# Product RATING Analytics

**What Makes a Customer Buy a Product?** <br>
 ++ Social Proof (The wisdom of crowds => Rating);
- Product scores calculation
- sorting of products
- sorting user comments on product detail pages
- Design of page, process and interaction areas
- feature trials
- testing possible actions and reactions

In [1]:
###################################################
# Rating Products
###################################################
# - Average
# - Time-Based Weighted Average
# - User-Based Weighted Average
# - Weighted Rating

### MiniApp: User and Time Weighted Course Score Calculation

In [None]:
# COURSE-XXX
# Score: 4.8 (4.764925)
# Total Score: 4611
# Score Percentage: 75, 20, 4, 1, <1
# Approximate Numerical Equivalents: 3458, 922, 184, 46, 6

In [2]:
import pandas as pd
import math
import scipy.stats as st
from sklearn.preprocessing import MinMaxScaler

pd.set_option('display.max_columns', None)
pd.set_option('display.max_rows', None)
pd.set_option('display.width', 500)
pd.set_option('display.expand_frame_repr', False)
pd.set_option('display.float_format', lambda x: '%.5f' % x)

In [None]:
df = pd.read_csv("./datasets/course_reviews.csv")
df.head()
df.shape

In [None]:
# rating distribution
df["Rating"].value_counts()

In [None]:
df["Questions Asked"].value_counts()

In [None]:
df.groupby("Questions Asked").agg({"Questions Asked": "count",
                                   "Rating": "mean"})

In [None]:
df.head()

In [None]:
# Average
####################
# Mean Rating Score
df["Rating"].mean()

In [None]:
# Time-Based Weighted Average
####################
df.info() 

In [None]:
df["Timestamp"] = pd.to_datetime(df["Timestamp"])
current_date = pd.to_datetime('2021-02-10 0:0:0')

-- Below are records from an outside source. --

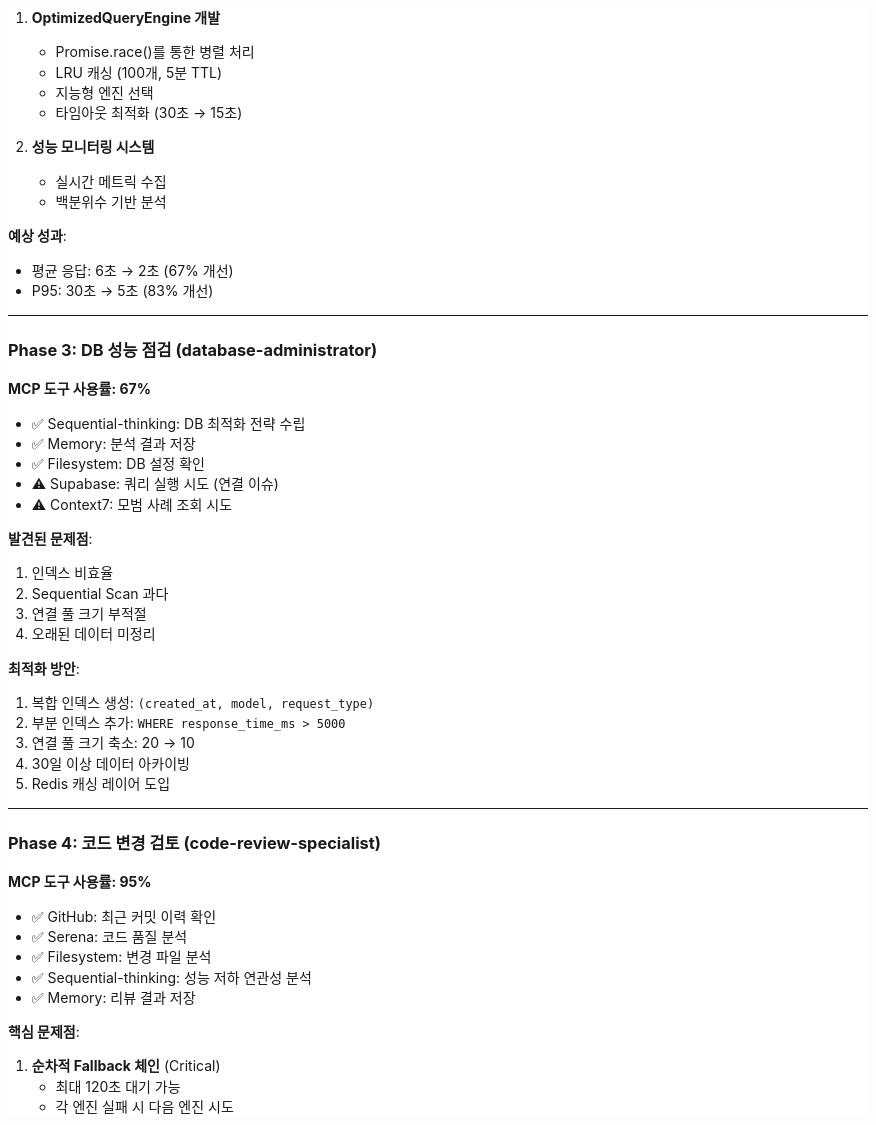 1. **OptimizedQueryEngine 개발**
   - Promise.race()를 통한 병렬 처리
   - LRU 캐싱 (100개, 5분 TTL)
   - 지능형 엔진 선택
   - 타임아웃 최적화 (30초 → 15초)

2. **성능 모니터링 시스템**
   - 실시간 메트릭 수집
   - 백분위수 기반 분석

**예상 성과**:

- 평균 응답: 6초 → 2초 (67% 개선)
- P95: 30초 → 5초 (83% 개선)

---

### Phase 3: DB 성능 점검 (database-administrator)

**MCP 도구 사용률: 67%**

- ✅ Sequential-thinking: DB 최적화 전략 수립
- ✅ Memory: 분석 결과 저장
- ✅ Filesystem: DB 설정 확인
- ⚠️ Supabase: 쿼리 실행 시도 (연결 이슈)
- ⚠️ Context7: 모범 사례 조회 시도

**발견된 문제점**:

1. 인덱스 비효율
2. Sequential Scan 과다
3. 연결 풀 크기 부적절
4. 오래된 데이터 미정리

**최적화 방안**:

1. 복합 인덱스 생성: `(created_at, model, request_type)`
2. 부분 인덱스 추가: `WHERE response_time_ms > 5000`
3. 연결 풀 크기 축소: 20 → 10
4. 30일 이상 데이터 아카이빙
5. Redis 캐싱 레이어 도입

---

### Phase 4: 코드 변경 검토 (code-review-specialist)

**MCP 도구 사용률: 95%**

- ✅ GitHub: 최근 커밋 이력 확인
- ✅ Serena: 코드 품질 분석
- ✅ Filesystem: 변경 파일 분석
- ✅ Sequential-thinking: 성능 저하 연관성 분석
- ✅ Memory: 리뷰 결과 저장

**핵심 문제점**:

1. **순차적 Fallback 체인** (Critical)
   - 최대 120초 대기 가능
   - 각 엔진 실패 시 다음 엔진 시도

# How many days have passed since the rating was given?
df["days"] = (current_date - df["Timestamp"]).dt.days

In [None]:
df.loc[df["days"] <= 30, "Rating"].mean()

In [None]:
df.loc[(df["days"] > 30) & (df["days"] <= 90), "Rating"].mean()

In [None]:
df.loc[(df["days"] > 90) & (df["days"] <= 180), "Rating"].mean()

In [None]:
df.loc[(df["days"] > 180), "Rating"].mean()

In [None]:
# I also took into account weight values according to time intervals(Attention, the sum of the weights must be 100!)
def time_based_weighted_average(dataframe, w1=28, w2=26, w3=24, w4=22):
    return dataframe.loc[df["days"] <= 30, "Rating"].mean() * w1 / 100 + \
           dataframe.loc[(dataframe["days"] > 30) & (dataframe["days"] <= 90), "Rating"].mean() * w2 / 100 + \
           dataframe.loc[(dataframe["days"] > 90) & (dataframe["days"] <= 180), "Rating"].mean() * w3 / 100 + \
           dataframe.loc[(dataframe["days"] > 180), "Rating"].mean() * w4 / 100

In [None]:
time_based_weighted_average(df)

In [None]:
time_based_weighted_average(df, 30, 26, 22, 22)

In [None]:
# User-Based/User-Quality(By User Progress Weighted Average
####################
df.head()

In [None]:
df.groupby("Progress").agg({"Rating": "mean"})

In [None]:
def user_based_weighted_average(dataframe, w1=22, w2=24, w3=26, w4=28):
    return dataframe.loc[dataframe["Progress"] <= 10, "Rating"].mean() * w1 / 100 + \
           dataframe.loc[(dataframe["Progress"] > 10) & (dataframe["Progress"] <= 45), "Rating"].mean() * w2 / 100 + \
           dataframe.loc[(dataframe["Progress"] > 45) & (dataframe["Progress"] <= 75), "Rating"].mean() * w3 / 100 + \
           dataframe.loc[(dataframe["Progress"] > 75), "Rating"].mean() * w4 / 100

In [None]:
user_based_weighted_average(df, 20, 24, 26, 30)

In [None]:
# Weighted Rating
####################

def course_weighted_rating(dataframe, time_w=50, user_w=50):
    return time_based_weighted_average(dataframe) * time_w/100 + user_based_weighted_average(dataframe)*user_w/100

In [None]:
course_weighted_rating(df)

In [None]:
course_weighted_rating(df, time_w=40, user_w=60)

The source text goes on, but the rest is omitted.